Di Indonesia tengah, kesehatan mental sedang dalam krisis, dan hanya sebagian kecil orang yang mendapatkan perawatan yang memadai.
Salah satu penyebabnya adalah kekurangan sumber daya manusia kesehatan (SDMK). Beradaannya belum menjangkau seluruh masyarakat.

Dalam acara Pelantikan dan Rapat Kerja Nasional Perkumpulan Komunitas Hipnosis Indonesia (PKHI) periode 2025–2030 di Hotel Manhattan Jakarta pada hari Kamis, 1 Mei 2025, Avifi Arka, Ketua Umum PKHI, menyampaikan hal ini.
Tema acara adalah “Konsistensi dan Kompetensi Menjadikan Hipnosis Profesi Mulia.”
Sebagai informasi, PKHI adalah organisasi profesi mitra yang diawasi oleh Kementerian Kesehatan RI. Organisasi ini berbasis pada terapi olah pikir atau hipnoterapi.
Keterbatasan ini membuat banyak orang dengan gangguan mental tidak mendapatkan penanganan yang dibutuhkan, kata Avifi.
Hanya sekitar 12,7 persen penyandang depresi mendapatkan perawatan, menurut data dari Survei Kesehatan Indonesia tahun 2023.
Sebagai hasil dari Survei Nasional Kesehatan Mental Remaja Indonesia (I-NAMHS) yang dilakukan pada tahun 2022, hanya 2,6 persen remaja yang mengalami masalah kesehatan mental dan sekitar 34,9 persen mengalami masalah kesehatan mental.
Sebaliknya, keilmuan hipnosis saat ini berkembang dengan cepat di Indonesia. Avifi mengatakan bahwa minat masyarakat yang besar untuk mempelajarinya dan memanfaatkannya mungkin membawa harapan baru untuk penanganan kesehatan mental.
Hipnototerapis berkarya sebagai alternatif untuk mengatasi keterbatasan ini.
Hipnoterapi, sejenis terapi olah pikir yang menggunakan teknik hipnosis, terbukti dapat membantu orang mengatasi stres, kecemasan, trauma, dan masalah psikologis lain yang berkaitan dengan pikiran, perasaan, dan prilaku.

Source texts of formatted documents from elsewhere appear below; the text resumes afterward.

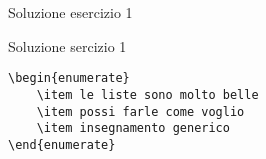\begin{frame}[fragile]{Soluzione esercizio 1}

\begin{block}{Soluzione sercizio 1}
\begin{lstlisting}
\begin{enumerate}
	\item le liste sono molto belle
	\item possi farle come voglio
	\item insegnamento generico
\end{enumerate}
\end{lstlisting}
\end{block}

\end{frame}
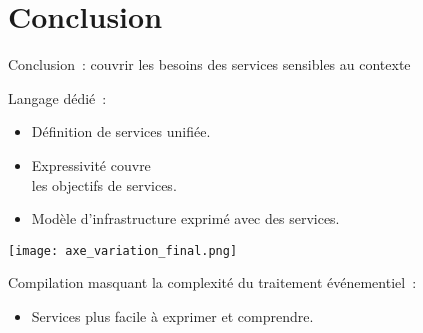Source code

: \section*{Conclusion}
\begin{frame}{Conclusion~: couvrir les besoins des services sensibles au contexte}
\begin{minipage}{.5\linewidth}
Langage dédié~:
\begin{itemize}
\item Définition de services unifiée.
\item Expressivité couvre \\les objectifs de services.
\item Modèle d'infrastructure exprimé avec des services.
\end{itemize}
\end{minipage}
\hfill
\begin{minipage}{.45\linewidth}
    \texttt{[image: axe\_variation\_final.png]}
\end{minipage}
\vfill
Compilation masquant la complexité du traitement événementiel~:
\begin{itemize}
\item Services plus facile à exprimer et comprendre.
\end{itemize}



\end{frame}

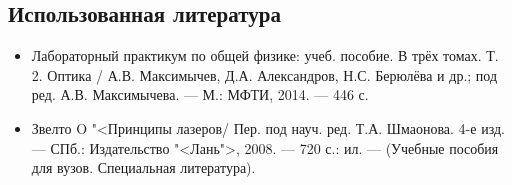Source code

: \documentclass[12pt]{kiarticle}
\begin{document}
\subsection*{Использованная литература}

{\small 
\begin{itemize}
	
	\item Лабораторный практикум по общей физике: учеб. пособие. В трёх томах. Т. 2. Оптика / А.В. Максимычев, Д.А. Александров, Н.С. Берюлёва и др.; под ред. А.В. Максимычева. --- М.: МФТИ, 2014. --- 446 с.
	
	\item Звелто O "<Принципы лазеров/ Пер. под науч. ред. Т.А. Шмаонова. 4-е изд. --- СПб.: Издательство "<Лань">, 2008. --- 720 с.: ил. --- (Учебные пособия для вузов. Специальная литература).
	
\end{itemize}
}
\end{document}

Avifi mengatakan, “Para pembelajar hipnosis dari lembaga pelatihan dan kursus resmi dan terakreditasi bergabung di organisasi profesi PKHI. Sekarang jumlah anggotanya hampir mencapai 15 ribu orang, dengan kepengurusan di 38 Provinsi di seluruh Indonesia.”
Avifi juga mengatakan bahwa alumni kursus hipnosis telah diuji kemampuan oleh negara. Sertifikasi yang dia terima berasal dari salah satu dari dua lembaga: Lembaga Sertifikasi Profesi (LSP) BNSP RI atau Lembaga Sertifikasi Kompetensi (LSK) Kementerian Pendidikan Dasar dan Menengah (Kemendikdasmen).Selanjutnya, mereka dapat mengajukan permohonan izin untuk melakukan praktik hipnoterapi.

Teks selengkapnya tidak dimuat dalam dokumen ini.